You can't eat a diploma, and tweleve years from now that $1,500 a month school debt will be old. But it'll be paid off at 45

Wow -- is the interest on student loans that bad? Cor. I don't think that's as much of a problem if you end up at a megafirm -- you should, if you don't insist on conspicuous consumption -- be able to pay off rather more than $1,500 each month. Twice that rate or more should be easily manageable. But for the people attending schools in the middle, where the pricetag is like a top school, but the megafirm prospects are not, that has to be a horrible squeeze.

deano said...

Balfegor- Maybe it isn't quite that bad, but it is bad. I am so happy I didn't do that, and I could have.

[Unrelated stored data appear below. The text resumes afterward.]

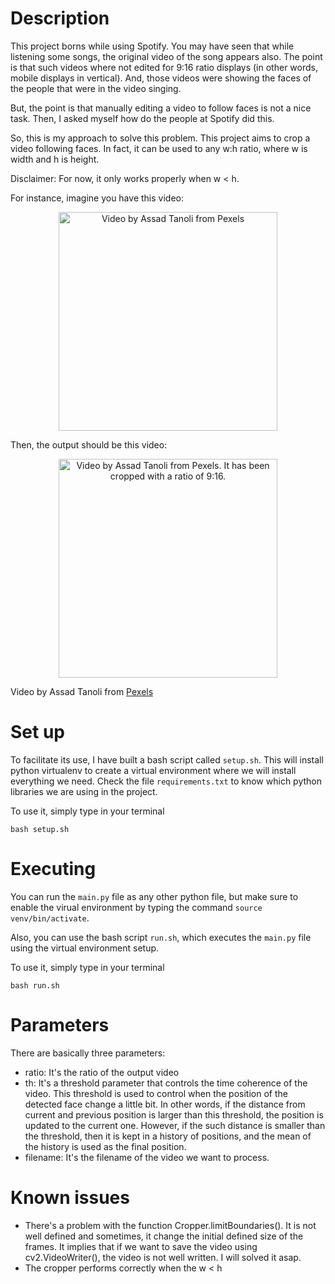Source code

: # Description
This project borns while using Spotify. You may have seen that while listening some songs, the original video of the song appears also. The point is that such videos where not edited for 9:16 ratio displays (in other words, mobile displays in vertical). And, those videos were showing the faces of the people that were in the video singing. 

But, the point is that manually editing a video to follow faces is not a nice task. Then, I asked myself how do the people at Spotify did this.

So, this is my approach to solve this problem. This project aims to crop a video following faces. In fact, it can be used to any w:h ratio, where w is width and h is height.

Disclaimer: For now, it only works properly when w < h.

For instance, imagine you have this video:
<p align="center">
  <img style="width: 25em;" src="videos/demo/video_demo_1.gif" alt="Video by Assad Tanoli from Pexels"/>
</p>

Then, the output should be this video:
<p align="center">
  <img style="height: 25em;" src="videos/demo/video_demo_1_cropped.gif" alt="Video by Assad Tanoli from Pexels. It has been cropped with a ratio of 9:16."/>
</p>

Video by Assad Tanoli from [Pexels](https://www.pexels.com/video/close-up-video-of-a-baby-5889561/)

# Set up
To facilitate its use, I have built a bash script called `setup.sh`. This will install python virtualenv to create a virtual environment where we will install everything we need. Check the file `requirements.txt` to know which python libraries we are using in the project.

To use it, simply type in your terminal

`bash setup.sh`

# Executing
You can run the `main.py` file as any other python file, but make sure to enable the virual environment by typing the command `source venv/bin/activate`. 

Also, you can use the bash script `run.sh`, which executes the `main.py` file using the virtual environment setup.

To use it, simply type in your terminal

`bash run.sh`

# Parameters
There are basically three parameters:
* ratio: It's the ratio of the output video
* th: It's a threshold parameter that controls the time coherence of the video. This threshold is used to control when the position of the detected face change a little bit. In other words, if the distance from current and previous position is larger than this threshold, the position is updated to the current one. However, if the such distance is smaller than the threshold, then it is kept in a history of positions, and the mean of the history is used as the final position. 
* filename: It's the filename of the video we want to process.

# Known issues
* There's a problem with the function Cropper.limitBoundaries(). It is not well defined and sometimes, it change the 
initial defined size of the frames. It implies that if we want to save the video using cv2.VideoWriter(), the video is not well written.
    I will solved it asap.
* The cropper performs correctly when the w < h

Frankly, it may seem that the worse case is to be at a mid-tier firm and wind up with a big pile of debt and no mega-firm prospects, but it would be equally as bad to go big-time, spend the money, get the big job, and then realize after about two years at the Megafirm that you hate it but can't afford not to do it because of the school debt and the lifestyle to which you've grown accustomed. You're just as stuck, and maybe moreso. No Disney for the kids, because you are time and money bankrupt. It doesn't happen that way for everyone, and a lot of people love it. But the point is that you need to really understand what you are getting into, and know what you want to get out of it.

Ann Althouse said...

Cato: "Is this bias self-reinforcing, then, as the private schools are rated higher, do they in turn glean an ever larger share of the best students, increasing their gap over the public institutions?"

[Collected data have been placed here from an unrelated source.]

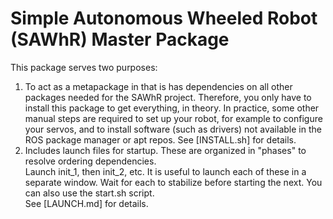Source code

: # Simple Autonomous Wheeled Robot (SAWhR) Master Package

This package serves two purposes:
1. To act as a metapackage in that is has 
   dependencies on all other packages needed for the SAWhR project.
   Therefore, you only have to install this package to get everything,
   in theory.
   In practice, some other manual steps are required to set up your
   robot, for example to configure your servos, and to install software
   (such as drivers) not available in the ROS package manager or apt repos.
   See [INSTALL.sh] for details.
2. Includes launch files for startup.
   These are organized in "phases" to resolve ordering dependencies.   
   Launch init_1, then init_2, etc.  It is useful to launch each of these
   in a separate window.  Wait for each to stabilize before starting the 
   next.  You can also use the start.sh script.   
   See [LAUNCH.md] for details.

Clearly, there is a spiral that can be upward or downward. The school needs the rank so that the students deciding based on the rank will pick us. Then, their coming to the school produces the statistics for the next year. If you lose rank, you will get different students the following year, and they will bring different statistics to feed into next year's rankings. That's why schools know they must guard their rank and try to move up. A fall one year forbodes a fall in the next year -- and the next! We are all locked into the game, really.

But public schools play the game too. Some of the public schools are among the highest ranked ones: Michigan and Virginia are in the top 10. There are many public schools in the "top tier" (top 100).

Jim H said...

Sloanasaurus said:

I don't like the lists because they raise the cost of higher ed.

A butterfly flapping its wings in Indonesia raises the cost of higher education.

John(classic) said...

My studies have shown that a butterfly not flapping his wings in Indonesia raises the cost of higher education. In fact, no matter what the butterfly does, and no matter how hard he does it, he raises the cost of higher education.

The only answer will be the legalization of DDT.

Todd said...

Having graduated from a bottom-tier school, I think the only way we'd care is if we moved from the bottom-tier to the next to the bottom-tier. Then our celebration would shake the stars.

My advice to someone going to a lower-tier school is find the least expensive place you can live with. I don't care what your salary is, the nut on over $100K in loans is a hard one to crack.